## Task description
Find the word "overline" in the listing, and copy out each line where it turns up.

## Material shown

>>

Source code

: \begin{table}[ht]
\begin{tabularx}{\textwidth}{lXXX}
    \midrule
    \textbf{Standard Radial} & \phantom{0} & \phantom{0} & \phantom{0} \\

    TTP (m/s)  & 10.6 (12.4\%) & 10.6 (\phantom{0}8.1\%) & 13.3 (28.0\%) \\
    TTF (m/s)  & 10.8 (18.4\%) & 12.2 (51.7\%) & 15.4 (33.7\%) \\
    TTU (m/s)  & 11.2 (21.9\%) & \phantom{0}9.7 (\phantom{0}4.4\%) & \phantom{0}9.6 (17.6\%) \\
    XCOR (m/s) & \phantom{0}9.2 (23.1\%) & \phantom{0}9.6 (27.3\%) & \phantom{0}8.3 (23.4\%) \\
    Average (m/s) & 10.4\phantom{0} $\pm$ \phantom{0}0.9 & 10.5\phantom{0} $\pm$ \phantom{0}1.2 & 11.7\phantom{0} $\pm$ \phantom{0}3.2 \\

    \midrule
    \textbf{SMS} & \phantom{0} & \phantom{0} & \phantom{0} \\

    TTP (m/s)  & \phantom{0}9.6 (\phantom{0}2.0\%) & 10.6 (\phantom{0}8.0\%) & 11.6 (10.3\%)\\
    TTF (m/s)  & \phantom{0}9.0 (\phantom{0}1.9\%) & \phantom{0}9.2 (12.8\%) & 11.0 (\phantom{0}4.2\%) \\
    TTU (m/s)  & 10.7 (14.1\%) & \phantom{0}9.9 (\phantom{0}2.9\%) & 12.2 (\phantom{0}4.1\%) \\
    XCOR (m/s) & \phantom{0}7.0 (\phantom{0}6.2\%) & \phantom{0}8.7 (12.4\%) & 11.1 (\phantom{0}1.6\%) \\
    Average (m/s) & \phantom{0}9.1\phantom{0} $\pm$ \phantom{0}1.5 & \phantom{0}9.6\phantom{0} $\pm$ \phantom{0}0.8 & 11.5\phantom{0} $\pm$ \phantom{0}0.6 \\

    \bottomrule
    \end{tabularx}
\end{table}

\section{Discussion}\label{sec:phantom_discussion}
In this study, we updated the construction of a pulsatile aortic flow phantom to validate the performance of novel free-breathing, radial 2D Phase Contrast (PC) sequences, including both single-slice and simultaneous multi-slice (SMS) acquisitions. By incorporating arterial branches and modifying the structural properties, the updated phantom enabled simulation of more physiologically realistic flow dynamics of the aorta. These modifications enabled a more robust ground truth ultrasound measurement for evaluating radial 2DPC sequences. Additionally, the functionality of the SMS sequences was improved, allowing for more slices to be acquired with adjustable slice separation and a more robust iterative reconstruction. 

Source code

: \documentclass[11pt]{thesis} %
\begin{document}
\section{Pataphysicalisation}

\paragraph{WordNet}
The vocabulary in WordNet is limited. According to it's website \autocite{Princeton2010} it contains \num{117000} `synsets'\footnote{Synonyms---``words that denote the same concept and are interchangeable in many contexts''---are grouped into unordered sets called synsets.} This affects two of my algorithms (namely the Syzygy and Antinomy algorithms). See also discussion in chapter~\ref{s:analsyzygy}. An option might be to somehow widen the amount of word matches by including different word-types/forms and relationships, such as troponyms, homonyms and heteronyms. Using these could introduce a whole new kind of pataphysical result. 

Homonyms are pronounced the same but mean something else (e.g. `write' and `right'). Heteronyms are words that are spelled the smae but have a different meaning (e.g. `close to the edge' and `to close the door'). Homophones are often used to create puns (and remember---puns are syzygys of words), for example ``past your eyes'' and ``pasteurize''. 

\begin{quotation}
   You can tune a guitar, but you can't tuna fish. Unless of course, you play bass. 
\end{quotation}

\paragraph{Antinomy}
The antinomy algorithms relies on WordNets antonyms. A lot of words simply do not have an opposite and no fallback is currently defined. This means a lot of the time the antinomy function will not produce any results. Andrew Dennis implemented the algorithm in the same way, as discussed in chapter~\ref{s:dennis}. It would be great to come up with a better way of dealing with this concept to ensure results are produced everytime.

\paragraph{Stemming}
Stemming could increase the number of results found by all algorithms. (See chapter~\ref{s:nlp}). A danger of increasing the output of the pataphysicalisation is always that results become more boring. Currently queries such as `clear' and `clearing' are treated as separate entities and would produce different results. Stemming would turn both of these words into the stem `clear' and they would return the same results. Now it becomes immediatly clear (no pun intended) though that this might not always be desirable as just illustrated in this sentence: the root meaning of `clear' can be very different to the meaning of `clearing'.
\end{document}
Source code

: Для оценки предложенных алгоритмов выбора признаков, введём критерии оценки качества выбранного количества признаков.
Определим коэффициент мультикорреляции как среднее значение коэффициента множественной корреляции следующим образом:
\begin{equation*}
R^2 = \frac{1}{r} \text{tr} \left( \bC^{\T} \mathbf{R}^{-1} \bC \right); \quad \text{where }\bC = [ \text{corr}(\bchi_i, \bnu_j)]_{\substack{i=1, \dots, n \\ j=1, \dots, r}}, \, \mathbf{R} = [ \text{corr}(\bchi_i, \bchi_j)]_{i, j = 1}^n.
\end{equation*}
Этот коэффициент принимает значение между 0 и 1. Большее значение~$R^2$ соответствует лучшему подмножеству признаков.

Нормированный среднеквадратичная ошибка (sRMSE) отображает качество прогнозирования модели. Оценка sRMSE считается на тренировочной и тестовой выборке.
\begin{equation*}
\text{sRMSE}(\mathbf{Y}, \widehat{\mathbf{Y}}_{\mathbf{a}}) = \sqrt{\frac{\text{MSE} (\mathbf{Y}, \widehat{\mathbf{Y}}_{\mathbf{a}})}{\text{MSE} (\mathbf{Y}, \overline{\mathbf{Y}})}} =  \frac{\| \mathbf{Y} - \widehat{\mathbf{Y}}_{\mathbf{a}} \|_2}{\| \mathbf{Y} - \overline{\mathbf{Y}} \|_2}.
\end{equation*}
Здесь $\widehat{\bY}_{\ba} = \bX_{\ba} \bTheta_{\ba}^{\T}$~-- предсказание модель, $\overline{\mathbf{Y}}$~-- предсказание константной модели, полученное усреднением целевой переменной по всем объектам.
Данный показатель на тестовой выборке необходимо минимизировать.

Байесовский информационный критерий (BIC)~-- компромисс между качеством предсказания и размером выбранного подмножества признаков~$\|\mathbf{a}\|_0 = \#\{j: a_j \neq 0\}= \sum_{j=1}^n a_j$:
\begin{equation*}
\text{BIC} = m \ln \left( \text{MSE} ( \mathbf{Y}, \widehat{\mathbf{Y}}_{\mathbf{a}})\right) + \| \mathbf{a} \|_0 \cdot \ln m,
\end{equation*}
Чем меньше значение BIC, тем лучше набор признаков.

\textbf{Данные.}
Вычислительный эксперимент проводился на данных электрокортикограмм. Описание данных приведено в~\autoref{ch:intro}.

<<

## Response to this exercise
\text{sRMSE}(\mathbf{Y}, \widehat{\mathbf{Y}}_{\mathbf{a}}) = \sqrt{\frac{\text{MSE} (\mathbf{Y}, \widehat{\mathbf{Y}}_{\mathbf{a}})}{\text{MSE} (\mathbf{Y}, \overline{\mathbf{Y}})}} =  \frac{\| \mathbf{Y} - \widehat{\mathbf{Y}}_{\mathbf{a}} \|_2}{\| \mathbf{Y} - \overline{\mathbf{Y}} \|_2}.
Здесь $\widehat{\bY}_{\ba} = \bX_{\ba} \bTheta_{\ba}^{\T}$~-- предсказание модель, $\overline{\mathbf{Y}}$~-- предсказание константной модели, полученное усреднением целевой переменной по всем объектам.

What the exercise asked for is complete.